What needs to change in STEM education
STEM has come a long way and conversations around the development of STEM education have changed and become more important. Today’s children have more opportunities than ever before to learn about science and tech. However, Jiang said the challenge is engaging them and guiding them onto the path to continue their STEM education.
“The change I would like to see is that children are provided with an environment where they are stimulated by abundant information and materials that are suitable for their mental developmental level,” she said.
“They are encouraged to freely explore based on their interests. They learn creatively, collaboratively and competitively with the goal to advance their own abilities in a field that they are most passionate about. Kids love robots. Kids love hands-on activities. Kids learn well when they are happy.
“The purpose of children’s education is to prepare them for their life when they become independent adults. Besides basic reading and counting, any further education is a process of sharing the accumulated human knowledge to children so they can continue and advance our civilisation. With the exponential advancement of technology, our children need to learn about new technologies while they are being invented.”
Jiang added that learning robotics involves learning every aspect of STEM and also challenges young people to create a physical robot that is structurally sound and can complete tasks autonomously.

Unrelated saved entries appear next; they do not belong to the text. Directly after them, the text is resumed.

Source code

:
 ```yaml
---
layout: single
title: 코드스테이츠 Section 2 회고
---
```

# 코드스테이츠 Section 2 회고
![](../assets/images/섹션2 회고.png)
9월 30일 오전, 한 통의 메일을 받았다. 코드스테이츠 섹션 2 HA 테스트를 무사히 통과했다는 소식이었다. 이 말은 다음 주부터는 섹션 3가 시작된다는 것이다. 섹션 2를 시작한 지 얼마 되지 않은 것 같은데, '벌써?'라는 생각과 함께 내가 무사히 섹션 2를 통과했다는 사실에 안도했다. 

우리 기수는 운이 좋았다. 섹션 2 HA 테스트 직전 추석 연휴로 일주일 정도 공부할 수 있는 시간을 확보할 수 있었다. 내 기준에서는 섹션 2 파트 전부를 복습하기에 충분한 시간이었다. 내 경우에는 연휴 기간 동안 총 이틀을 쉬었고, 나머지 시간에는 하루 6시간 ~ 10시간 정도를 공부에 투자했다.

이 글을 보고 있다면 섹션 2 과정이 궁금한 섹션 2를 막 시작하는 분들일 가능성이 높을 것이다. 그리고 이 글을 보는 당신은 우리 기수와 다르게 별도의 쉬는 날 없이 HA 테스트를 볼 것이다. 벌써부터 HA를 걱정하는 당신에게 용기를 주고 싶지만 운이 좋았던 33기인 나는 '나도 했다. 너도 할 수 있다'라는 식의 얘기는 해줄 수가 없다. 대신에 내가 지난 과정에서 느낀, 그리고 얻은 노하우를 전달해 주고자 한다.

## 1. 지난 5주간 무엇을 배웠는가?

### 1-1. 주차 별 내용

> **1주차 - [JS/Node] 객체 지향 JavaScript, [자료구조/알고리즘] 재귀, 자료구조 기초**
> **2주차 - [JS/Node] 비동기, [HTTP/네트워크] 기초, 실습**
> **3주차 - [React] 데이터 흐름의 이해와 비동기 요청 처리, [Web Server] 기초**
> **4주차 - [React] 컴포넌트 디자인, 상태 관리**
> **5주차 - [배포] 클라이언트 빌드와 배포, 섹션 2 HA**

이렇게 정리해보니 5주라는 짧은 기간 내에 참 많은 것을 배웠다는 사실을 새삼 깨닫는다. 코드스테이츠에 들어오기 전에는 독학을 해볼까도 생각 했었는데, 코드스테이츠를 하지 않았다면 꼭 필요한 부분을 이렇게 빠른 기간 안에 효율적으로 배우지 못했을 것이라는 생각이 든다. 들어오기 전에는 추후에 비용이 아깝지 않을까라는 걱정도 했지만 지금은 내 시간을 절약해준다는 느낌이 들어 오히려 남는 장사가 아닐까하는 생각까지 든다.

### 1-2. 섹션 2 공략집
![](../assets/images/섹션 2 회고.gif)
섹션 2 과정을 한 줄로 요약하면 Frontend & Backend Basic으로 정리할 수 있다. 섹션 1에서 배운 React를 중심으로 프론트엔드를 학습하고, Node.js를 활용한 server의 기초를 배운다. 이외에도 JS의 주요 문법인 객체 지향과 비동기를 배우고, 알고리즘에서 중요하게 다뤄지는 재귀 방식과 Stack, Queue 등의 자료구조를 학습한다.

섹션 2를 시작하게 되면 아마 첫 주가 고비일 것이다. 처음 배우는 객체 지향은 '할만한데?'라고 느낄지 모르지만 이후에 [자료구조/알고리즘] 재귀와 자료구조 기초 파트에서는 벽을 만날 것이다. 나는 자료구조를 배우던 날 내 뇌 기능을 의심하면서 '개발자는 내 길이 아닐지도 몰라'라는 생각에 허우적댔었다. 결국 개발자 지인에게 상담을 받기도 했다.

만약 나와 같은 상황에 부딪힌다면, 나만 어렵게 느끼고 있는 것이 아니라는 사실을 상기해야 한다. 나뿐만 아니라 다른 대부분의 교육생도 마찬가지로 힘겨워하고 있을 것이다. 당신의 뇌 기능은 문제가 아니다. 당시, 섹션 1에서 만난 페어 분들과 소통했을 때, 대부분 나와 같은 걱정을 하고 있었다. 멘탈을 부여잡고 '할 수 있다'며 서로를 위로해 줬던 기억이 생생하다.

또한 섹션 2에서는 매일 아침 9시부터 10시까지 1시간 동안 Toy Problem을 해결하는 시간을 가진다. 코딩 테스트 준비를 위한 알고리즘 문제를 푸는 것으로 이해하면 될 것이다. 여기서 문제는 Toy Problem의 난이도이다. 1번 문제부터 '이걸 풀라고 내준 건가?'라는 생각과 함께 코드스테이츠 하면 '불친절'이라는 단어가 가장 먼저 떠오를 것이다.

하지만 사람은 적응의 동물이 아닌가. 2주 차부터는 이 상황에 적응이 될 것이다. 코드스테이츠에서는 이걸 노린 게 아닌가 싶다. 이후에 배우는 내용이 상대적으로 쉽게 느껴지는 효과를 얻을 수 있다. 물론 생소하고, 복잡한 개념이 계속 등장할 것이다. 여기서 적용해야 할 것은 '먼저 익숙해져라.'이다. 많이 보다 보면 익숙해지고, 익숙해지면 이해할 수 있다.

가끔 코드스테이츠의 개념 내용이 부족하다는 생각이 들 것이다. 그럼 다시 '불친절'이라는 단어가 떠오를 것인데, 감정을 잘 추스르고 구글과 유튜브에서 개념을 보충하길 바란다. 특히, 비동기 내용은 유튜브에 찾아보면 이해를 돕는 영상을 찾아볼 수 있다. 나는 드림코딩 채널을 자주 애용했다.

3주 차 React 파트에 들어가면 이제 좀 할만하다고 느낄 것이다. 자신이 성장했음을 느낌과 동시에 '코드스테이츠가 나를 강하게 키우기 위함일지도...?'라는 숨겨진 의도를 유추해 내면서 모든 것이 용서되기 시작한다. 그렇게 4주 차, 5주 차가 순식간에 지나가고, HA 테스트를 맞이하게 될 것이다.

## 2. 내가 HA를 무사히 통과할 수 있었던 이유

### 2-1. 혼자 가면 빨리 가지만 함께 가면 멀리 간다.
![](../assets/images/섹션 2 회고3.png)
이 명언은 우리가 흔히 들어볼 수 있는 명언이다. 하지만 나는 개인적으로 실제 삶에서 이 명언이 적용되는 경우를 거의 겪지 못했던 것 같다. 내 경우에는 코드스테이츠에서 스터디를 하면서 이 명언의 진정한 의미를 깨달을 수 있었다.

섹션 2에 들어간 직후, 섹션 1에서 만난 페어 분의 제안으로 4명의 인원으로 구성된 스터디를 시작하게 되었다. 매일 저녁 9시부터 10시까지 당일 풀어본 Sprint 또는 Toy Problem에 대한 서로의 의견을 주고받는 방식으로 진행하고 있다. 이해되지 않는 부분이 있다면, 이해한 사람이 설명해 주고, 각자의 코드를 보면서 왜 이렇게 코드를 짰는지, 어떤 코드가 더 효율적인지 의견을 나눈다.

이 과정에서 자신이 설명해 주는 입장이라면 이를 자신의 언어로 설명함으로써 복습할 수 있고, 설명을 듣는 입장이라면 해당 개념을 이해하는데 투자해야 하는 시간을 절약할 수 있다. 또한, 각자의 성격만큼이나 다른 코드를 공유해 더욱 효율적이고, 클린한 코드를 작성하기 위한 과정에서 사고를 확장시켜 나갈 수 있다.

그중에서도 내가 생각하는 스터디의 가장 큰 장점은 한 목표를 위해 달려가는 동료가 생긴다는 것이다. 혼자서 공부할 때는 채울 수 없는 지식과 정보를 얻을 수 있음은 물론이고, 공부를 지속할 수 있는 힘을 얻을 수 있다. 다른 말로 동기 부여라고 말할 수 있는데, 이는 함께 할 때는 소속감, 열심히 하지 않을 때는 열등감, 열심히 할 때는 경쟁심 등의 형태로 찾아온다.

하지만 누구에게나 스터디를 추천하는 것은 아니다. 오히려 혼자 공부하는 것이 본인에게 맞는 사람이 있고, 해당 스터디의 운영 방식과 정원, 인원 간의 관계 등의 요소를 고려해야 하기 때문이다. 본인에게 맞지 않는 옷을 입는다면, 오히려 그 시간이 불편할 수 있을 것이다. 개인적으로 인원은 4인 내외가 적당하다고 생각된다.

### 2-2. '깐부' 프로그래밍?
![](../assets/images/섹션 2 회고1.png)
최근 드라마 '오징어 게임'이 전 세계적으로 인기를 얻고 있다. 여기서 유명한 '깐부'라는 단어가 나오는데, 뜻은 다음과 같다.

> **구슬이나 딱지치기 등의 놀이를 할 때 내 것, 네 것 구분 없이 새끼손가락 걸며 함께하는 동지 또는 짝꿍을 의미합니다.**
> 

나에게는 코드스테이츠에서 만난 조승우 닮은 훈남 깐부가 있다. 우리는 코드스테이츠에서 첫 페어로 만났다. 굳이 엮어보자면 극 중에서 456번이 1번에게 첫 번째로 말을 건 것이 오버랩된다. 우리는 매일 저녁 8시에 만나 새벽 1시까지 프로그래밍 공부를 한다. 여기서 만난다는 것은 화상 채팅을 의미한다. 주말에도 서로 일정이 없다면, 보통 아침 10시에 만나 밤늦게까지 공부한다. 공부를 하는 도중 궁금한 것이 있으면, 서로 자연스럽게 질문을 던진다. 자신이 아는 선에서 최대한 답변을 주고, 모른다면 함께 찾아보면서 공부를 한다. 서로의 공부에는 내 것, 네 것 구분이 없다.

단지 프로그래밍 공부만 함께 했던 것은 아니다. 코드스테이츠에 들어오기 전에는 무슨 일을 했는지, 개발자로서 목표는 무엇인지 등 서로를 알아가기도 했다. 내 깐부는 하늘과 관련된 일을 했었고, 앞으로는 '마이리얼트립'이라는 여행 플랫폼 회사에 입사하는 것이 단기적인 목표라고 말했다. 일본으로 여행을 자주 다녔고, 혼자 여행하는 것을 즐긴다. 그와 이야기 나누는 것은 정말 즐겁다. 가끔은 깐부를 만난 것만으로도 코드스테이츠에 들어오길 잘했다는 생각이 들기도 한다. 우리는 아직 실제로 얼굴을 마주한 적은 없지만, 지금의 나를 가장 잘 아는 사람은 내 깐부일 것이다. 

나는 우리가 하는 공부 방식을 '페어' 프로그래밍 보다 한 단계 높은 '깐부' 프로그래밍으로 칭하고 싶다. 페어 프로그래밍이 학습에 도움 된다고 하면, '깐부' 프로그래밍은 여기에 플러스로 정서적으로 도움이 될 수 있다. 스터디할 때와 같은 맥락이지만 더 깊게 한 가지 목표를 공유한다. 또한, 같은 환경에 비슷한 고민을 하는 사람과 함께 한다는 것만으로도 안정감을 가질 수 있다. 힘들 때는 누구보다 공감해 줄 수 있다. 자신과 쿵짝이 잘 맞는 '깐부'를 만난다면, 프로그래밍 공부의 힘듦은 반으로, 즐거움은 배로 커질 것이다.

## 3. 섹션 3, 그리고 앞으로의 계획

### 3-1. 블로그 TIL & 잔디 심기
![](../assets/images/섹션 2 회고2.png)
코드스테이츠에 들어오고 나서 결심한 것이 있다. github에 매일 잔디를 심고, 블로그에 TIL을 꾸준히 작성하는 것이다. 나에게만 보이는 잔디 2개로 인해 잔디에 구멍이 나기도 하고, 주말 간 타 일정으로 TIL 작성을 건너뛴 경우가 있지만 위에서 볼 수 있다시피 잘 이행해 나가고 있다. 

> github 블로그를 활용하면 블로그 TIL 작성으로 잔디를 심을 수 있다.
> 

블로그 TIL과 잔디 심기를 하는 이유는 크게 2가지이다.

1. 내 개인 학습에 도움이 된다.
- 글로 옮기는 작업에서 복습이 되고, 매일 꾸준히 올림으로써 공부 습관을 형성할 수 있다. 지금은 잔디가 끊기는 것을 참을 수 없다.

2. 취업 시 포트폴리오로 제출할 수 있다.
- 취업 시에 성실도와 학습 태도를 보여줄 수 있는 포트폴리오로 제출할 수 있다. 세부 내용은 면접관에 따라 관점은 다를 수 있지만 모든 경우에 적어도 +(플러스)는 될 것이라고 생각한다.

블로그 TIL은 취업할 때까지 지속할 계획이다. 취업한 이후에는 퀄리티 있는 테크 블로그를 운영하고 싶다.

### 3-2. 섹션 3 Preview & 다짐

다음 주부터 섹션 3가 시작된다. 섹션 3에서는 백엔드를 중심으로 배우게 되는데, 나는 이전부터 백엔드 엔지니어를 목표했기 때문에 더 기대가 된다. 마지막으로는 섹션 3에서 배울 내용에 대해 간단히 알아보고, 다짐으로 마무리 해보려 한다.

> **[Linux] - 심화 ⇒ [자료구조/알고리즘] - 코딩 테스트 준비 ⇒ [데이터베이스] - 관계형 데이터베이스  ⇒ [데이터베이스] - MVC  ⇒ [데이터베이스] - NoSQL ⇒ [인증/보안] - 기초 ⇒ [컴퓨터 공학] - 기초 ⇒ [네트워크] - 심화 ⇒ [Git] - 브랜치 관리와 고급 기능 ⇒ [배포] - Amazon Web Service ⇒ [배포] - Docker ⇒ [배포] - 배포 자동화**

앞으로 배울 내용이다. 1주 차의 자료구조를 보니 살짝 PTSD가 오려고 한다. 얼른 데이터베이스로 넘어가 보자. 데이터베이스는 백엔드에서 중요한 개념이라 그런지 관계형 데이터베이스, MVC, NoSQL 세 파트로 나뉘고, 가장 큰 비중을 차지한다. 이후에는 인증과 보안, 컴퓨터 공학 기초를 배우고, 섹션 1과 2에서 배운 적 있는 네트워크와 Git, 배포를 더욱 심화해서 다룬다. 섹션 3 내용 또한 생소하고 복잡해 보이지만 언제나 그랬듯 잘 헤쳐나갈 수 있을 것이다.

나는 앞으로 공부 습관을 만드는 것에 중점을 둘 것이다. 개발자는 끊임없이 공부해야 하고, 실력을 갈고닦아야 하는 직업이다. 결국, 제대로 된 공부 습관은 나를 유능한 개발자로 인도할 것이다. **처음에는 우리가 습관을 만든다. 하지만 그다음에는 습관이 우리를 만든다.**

“In addition to learning the theory, they learn how to apply the theory in robotics. They also learn how to work within a team and skills such as technical writing, strategic planning, negotiation and presentation. The benefits of learning robotics at a young age are so great that every kid between age five and 15 should have the opportunity to experience it.”
Covid-19 forced Rolling Robots to pivot to online workshops and camps, but Jiang said the response has been very positive. “Parents are excited about online opportunities. We are able to offer more choices online to meet the demands of a variety of interests. It’s exciting to know that children across the nation can take our online summer camp,” she said.
“It is so rewarding for me to see many children found Rolling Robots when they were young and we have the opportunity to help them grow into the next generation of technology leaders. Knowing that I have helped so many kids get an early start in finding their passion for robotics, I am content.”